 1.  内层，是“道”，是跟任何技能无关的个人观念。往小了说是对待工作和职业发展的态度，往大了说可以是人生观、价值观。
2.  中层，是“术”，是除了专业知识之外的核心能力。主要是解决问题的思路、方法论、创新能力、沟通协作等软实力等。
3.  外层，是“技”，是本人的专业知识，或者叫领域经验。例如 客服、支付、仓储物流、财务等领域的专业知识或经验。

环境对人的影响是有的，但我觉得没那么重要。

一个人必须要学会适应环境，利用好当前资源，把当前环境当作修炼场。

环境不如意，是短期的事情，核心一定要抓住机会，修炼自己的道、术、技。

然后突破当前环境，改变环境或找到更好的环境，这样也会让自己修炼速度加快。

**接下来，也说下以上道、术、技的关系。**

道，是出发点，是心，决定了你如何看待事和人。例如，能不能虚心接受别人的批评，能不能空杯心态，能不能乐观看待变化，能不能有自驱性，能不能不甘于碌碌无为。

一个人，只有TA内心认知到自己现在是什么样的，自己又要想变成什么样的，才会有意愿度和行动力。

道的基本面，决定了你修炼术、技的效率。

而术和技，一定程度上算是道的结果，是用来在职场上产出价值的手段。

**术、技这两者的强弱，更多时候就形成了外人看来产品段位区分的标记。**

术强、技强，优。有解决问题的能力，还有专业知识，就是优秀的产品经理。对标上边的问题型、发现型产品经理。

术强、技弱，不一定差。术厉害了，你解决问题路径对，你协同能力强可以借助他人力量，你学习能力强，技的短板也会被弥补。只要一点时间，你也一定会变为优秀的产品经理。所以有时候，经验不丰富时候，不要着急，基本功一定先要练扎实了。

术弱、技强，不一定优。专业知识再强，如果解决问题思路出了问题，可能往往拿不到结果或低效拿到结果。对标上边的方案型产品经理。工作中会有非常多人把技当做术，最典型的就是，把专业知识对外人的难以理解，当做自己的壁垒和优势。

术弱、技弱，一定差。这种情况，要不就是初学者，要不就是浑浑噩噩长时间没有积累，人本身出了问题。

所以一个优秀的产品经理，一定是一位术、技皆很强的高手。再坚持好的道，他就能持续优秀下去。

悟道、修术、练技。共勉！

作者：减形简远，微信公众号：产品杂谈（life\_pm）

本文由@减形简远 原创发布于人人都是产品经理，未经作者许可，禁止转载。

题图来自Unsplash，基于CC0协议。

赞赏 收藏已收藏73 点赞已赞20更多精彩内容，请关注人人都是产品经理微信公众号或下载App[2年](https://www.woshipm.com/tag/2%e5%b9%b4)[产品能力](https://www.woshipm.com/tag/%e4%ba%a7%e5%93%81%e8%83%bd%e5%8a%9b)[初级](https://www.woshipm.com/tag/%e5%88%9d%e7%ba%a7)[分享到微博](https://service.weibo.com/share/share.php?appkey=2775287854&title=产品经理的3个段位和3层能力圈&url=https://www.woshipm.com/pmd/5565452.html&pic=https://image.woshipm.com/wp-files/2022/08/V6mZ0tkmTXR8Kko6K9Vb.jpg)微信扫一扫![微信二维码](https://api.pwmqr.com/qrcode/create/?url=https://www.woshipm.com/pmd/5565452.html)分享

• WHAT IS EXPECTED
For the string "减形简远", show each line of the entries above where it occurs.

• ANSWER SECTION
作者：减形简远，微信公众号：产品杂谈（life\_pm）
本文由@减形简远 原创发布于人人都是产品经理，未经作者许可，禁止转载。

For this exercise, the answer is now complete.